Simply allowing insurers to pass on escalating costs to policyholders is akin to allowing them monopolistic power. It will create a future moral hazard. Where then would be the urgency for insurers to refine their actuarial models or improve cost management strategies? Instead of designing sustainable policies, insurers will simply pass on costs to policyholders as soon as their margins are squeezed. This not only weakens the incentive for insurers to operate prudently but also undermines the fundamental purpose of insurance - to provide financial security and stability for policyholders. Because, mark our words - premiums will continue to rise going forward. And this will result in increasing the burden on the middle class. The average man has no viable choice. For years, policyholders have paid the premiums, investing substantial sums into their existing policies. Do they give all that up (terminate) and risk exorbitant medical bills in the future? Or accept the increasingly unaffordable premium hikes? As we said, policyholders have no bargaining power against either private hospitals or insurance companies. It is, ultimately, the government's responsibility to ensure all Malaysians have affordable healthcare. It is time for the government to do more to protect the neglected middle-class Malaysians.

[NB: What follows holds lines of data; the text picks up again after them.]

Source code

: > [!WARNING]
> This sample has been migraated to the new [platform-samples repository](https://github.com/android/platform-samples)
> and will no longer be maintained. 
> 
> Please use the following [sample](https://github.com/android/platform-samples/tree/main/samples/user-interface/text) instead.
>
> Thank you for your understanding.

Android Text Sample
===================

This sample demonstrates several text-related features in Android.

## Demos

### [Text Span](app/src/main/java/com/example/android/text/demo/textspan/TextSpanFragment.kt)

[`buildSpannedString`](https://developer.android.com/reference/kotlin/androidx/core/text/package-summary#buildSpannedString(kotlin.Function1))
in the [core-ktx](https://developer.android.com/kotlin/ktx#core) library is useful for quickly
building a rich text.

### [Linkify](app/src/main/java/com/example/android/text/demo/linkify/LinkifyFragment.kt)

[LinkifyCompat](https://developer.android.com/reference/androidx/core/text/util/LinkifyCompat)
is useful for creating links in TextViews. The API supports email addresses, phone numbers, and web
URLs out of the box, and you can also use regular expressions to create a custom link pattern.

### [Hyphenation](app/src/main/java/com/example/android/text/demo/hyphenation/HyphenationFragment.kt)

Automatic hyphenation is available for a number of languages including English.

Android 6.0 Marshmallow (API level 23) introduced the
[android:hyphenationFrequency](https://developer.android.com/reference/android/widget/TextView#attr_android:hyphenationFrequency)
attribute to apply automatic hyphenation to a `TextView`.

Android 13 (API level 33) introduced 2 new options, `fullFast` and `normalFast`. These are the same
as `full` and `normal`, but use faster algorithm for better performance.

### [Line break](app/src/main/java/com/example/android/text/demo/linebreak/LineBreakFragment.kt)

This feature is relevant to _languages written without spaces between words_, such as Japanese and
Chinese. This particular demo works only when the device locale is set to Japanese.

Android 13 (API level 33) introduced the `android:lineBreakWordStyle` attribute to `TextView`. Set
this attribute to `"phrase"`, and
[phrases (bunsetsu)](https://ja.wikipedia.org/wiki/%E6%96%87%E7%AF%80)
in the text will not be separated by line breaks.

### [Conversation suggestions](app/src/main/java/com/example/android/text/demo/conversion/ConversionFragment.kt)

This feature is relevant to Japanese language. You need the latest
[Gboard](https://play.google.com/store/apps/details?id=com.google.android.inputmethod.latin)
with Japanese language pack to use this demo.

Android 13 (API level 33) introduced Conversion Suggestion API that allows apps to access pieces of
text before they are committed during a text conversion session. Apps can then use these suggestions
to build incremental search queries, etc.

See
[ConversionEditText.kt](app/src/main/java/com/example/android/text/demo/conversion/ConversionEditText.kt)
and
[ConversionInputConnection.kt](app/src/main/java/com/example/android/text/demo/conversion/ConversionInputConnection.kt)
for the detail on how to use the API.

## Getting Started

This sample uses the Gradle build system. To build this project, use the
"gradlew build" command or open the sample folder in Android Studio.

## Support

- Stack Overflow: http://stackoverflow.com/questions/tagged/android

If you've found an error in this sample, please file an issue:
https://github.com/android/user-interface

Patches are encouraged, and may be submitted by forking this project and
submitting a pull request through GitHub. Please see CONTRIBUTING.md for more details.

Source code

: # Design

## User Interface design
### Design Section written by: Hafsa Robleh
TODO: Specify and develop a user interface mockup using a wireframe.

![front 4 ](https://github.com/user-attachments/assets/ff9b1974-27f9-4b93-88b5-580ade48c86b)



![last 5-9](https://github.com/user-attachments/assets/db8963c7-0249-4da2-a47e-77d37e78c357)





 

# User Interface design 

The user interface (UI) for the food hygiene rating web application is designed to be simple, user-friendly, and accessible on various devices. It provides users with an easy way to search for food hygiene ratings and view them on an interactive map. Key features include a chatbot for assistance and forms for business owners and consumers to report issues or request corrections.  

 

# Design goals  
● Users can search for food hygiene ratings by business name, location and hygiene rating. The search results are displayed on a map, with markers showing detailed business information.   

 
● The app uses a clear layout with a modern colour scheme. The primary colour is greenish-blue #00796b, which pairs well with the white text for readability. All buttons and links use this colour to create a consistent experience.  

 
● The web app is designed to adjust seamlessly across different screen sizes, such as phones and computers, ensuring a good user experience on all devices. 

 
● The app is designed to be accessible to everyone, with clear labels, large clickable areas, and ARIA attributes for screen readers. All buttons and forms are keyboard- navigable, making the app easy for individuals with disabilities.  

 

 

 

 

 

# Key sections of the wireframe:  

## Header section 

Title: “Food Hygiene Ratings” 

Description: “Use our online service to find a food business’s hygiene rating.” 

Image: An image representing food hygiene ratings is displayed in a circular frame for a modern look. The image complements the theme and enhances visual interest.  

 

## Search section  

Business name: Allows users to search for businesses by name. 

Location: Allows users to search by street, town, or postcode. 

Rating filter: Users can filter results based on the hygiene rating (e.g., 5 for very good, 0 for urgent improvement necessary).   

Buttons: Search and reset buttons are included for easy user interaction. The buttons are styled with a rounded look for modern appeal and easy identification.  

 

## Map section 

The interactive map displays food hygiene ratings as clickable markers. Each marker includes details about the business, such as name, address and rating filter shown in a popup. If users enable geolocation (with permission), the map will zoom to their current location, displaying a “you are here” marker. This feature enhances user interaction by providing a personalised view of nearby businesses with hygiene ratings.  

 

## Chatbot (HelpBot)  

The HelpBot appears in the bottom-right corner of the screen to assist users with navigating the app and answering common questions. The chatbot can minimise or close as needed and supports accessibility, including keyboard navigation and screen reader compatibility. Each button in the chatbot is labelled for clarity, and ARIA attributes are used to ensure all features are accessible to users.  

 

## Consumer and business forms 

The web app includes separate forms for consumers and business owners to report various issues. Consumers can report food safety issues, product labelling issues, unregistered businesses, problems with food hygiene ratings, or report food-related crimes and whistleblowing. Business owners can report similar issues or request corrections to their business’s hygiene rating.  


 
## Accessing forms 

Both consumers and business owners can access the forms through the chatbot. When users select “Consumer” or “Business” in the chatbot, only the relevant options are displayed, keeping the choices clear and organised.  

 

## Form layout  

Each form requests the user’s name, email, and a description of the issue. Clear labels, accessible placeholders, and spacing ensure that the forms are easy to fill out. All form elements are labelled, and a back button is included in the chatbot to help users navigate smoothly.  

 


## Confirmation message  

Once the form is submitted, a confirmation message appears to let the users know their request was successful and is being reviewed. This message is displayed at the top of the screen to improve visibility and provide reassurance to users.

The Malaysian Portfolio gained 0.2% for the week ended April 29. Shares for United Plantations was up 2.6% while Kim Loong Resources ended 0.9% lower. Insas Bhd - Warrants C traded unchanged. Total portfolio returns now stand at 186.3% since inception. This portfolio is outperforming the benchmark FBM KLCI, which is down 17.2% over the same period, by a long, long way.
The Absolute Returns Portfolio continued to recover lost ground, up 2% for the week, lifting total returns since inception to 22.4%. The top three gainers were CrowdStrike (+11.7%), US Steel Corp (+4.3%) and Goldman Sachs (+3.7%). Tencent (-0.2%) was the only losing stock last week.
Disclaimer: This is a personal portfolio for information purposes only and does not constitute a recommendation or solicitation or expression of views to influence readers to buy/sell stocks, including the particular stocks mentioned herein. It does not take into account an individual investor's particular financial situation, investment objectives, investment horizon, risk profile and/ or risk preference. Our shareholders, directors and employees may have positions in or may be materially interested in any of the stocks. We may also have or have had dealings with or may provide or have provided content services to the companies mentioned in the reports.